:: Task brief ::
A complete copy of the entries, exactly as written, is the expected result.

··· Source material ···

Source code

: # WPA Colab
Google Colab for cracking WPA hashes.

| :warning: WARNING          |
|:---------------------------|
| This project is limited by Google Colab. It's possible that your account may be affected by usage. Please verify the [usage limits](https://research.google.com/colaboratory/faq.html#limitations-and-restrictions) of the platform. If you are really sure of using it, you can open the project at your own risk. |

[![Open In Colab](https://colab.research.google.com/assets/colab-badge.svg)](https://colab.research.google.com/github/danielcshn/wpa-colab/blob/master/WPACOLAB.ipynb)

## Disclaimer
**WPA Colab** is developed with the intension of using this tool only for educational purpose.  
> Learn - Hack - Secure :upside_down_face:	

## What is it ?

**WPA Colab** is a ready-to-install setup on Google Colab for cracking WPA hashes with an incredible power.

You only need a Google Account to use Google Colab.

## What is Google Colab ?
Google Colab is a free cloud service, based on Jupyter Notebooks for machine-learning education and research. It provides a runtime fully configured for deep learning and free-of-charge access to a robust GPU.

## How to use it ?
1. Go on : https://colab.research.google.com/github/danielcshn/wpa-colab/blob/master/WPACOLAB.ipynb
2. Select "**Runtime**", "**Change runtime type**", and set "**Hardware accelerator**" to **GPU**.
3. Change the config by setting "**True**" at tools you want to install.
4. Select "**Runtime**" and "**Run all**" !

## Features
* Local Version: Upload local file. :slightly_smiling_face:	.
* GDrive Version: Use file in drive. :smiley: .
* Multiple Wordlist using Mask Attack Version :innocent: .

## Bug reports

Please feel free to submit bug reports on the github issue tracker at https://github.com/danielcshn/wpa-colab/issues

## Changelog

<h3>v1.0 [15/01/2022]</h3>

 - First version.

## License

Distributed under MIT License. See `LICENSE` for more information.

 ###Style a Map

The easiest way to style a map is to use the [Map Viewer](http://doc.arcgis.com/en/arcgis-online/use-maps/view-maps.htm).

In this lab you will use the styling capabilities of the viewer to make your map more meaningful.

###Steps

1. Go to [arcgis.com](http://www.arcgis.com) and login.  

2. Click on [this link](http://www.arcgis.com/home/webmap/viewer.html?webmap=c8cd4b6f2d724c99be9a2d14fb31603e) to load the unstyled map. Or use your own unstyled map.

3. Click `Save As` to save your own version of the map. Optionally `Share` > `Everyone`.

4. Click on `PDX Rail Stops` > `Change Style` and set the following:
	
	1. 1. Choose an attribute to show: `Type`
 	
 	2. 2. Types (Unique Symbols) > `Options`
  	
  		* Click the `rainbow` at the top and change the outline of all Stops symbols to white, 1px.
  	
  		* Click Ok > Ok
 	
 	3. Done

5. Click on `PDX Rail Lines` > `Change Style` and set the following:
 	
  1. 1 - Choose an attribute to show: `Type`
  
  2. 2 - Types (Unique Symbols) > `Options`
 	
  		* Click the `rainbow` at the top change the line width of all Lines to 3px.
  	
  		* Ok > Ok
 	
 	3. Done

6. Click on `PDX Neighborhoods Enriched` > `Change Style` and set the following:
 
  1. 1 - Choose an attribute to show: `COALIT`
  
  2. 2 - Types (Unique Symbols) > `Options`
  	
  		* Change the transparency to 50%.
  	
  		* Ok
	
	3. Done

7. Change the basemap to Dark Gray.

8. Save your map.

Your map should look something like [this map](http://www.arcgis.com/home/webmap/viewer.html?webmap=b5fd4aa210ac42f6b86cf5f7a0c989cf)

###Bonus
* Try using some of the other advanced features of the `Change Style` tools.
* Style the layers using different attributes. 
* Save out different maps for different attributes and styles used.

···

:: Exercise output ::
Source code

: # WPA Colab
Google Colab for cracking WPA hashes.

| :warning: WARNING          |
|:---------------------------|
| This project is limited by Google Colab. It's possible that your account may be affected by usage. Please verify the [usage limits](https://research.google.com/colaboratory/faq.html#limitations-and-restrictions) of the platform. If you are really sure of using it, you can open the project at your own risk. |

[![Open In Colab](https://colab.research.google.com/assets/colab-badge.svg)](https://colab.research.google.com/github/danielcshn/wpa-colab/blob/master/WPACOLAB.ipynb)

## Disclaimer
**WPA Colab** is developed with the intension of using this tool only for educational purpose.  
> Learn - Hack - Secure :upside_down_face:	

## What is it ?

**WPA Colab** is a ready-to-install setup on Google Colab for cracking WPA hashes with an incredible power.

You only need a Google Account to use Google Colab.

## What is Google Colab ?
Google Colab is a free cloud service, based on Jupyter Notebooks for machine-learning education and research. It provides a runtime fully configured for deep learning and free-of-charge access to a robust GPU.

## How to use it ?
1. Go on : https://colab.research.google.com/github/danielcshn/wpa-colab/blob/master/WPACOLAB.ipynb
2. Select "**Runtime**", "**Change runtime type**", and set "**Hardware accelerator**" to **GPU**.
3. Change the config by setting "**True**" at tools you want to install.
4. Select "**Runtime**" and "**Run all**" !

## Features
* Local Version: Upload local file. :slightly_smiling_face:	.
* GDrive Version: Use file in drive. :smiley: .
* Multiple Wordlist using Mask Attack Version :innocent: .

## Bug reports

Please feel free to submit bug reports on the github issue tracker at https://github.com/danielcshn/wpa-colab/issues

## Changelog

<h3>v1.0 [15/01/2022]</h3>

 - First version.

## License

Distributed under MIT License. See `LICENSE` for more information.

 ###Style a Map

The easiest way to style a map is to use the [Map Viewer](http://doc.arcgis.com/en/arcgis-online/use-maps/view-maps.htm).

In this lab you will use the styling capabilities of the viewer to make your map more meaningful.

###Steps

1. Go to [arcgis.com](http://www.arcgis.com) and login.  

2. Click on [this link](http://www.arcgis.com/home/webmap/viewer.html?webmap=c8cd4b6f2d724c99be9a2d14fb31603e) to load the unstyled map. Or use your own unstyled map.

3. Click `Save As` to save your own version of the map. Optionally `Share` > `Everyone`.

4. Click on `PDX Rail Stops` > `Change Style` and set the following:
	
	1. 1. Choose an attribute to show: `Type`
 	
 	2. 2. Types (Unique Symbols) > `Options`
  	
  		* Click the `rainbow` at the top and change the outline of all Stops symbols to white, 1px.
  	
  		* Click Ok > Ok
 	
 	3. Done

5. Click on `PDX Rail Lines` > `Change Style` and set the following:
 	
  1. 1 - Choose an attribute to show: `Type`
  
  2. 2 - Types (Unique Symbols) > `Options`
 	
  		* Click the `rainbow` at the top change the line width of all Lines to 3px.
  	
  		* Ok > Ok
 	
 	3. Done

6. Click on `PDX Neighborhoods Enriched` > `Change Style` and set the following:
 
  1. 1 - Choose an attribute to show: `COALIT`
  
  2. 2 - Types (Unique Symbols) > `Options`
  	
  		* Change the transparency to 50%.
  	
  		* Ok
	
	3. Done

7. Change the basemap to Dark Gray.

8. Save your map.

Your map should look something like [this map](http://www.arcgis.com/home/webmap/viewer.html?webmap=b5fd4aa210ac42f6b86cf5f7a0c989cf)

###Bonus
* Try using some of the other advanced features of the `Change Style` tools.
* Style the layers using different attributes. 
* Save out different maps for different attributes and styles used.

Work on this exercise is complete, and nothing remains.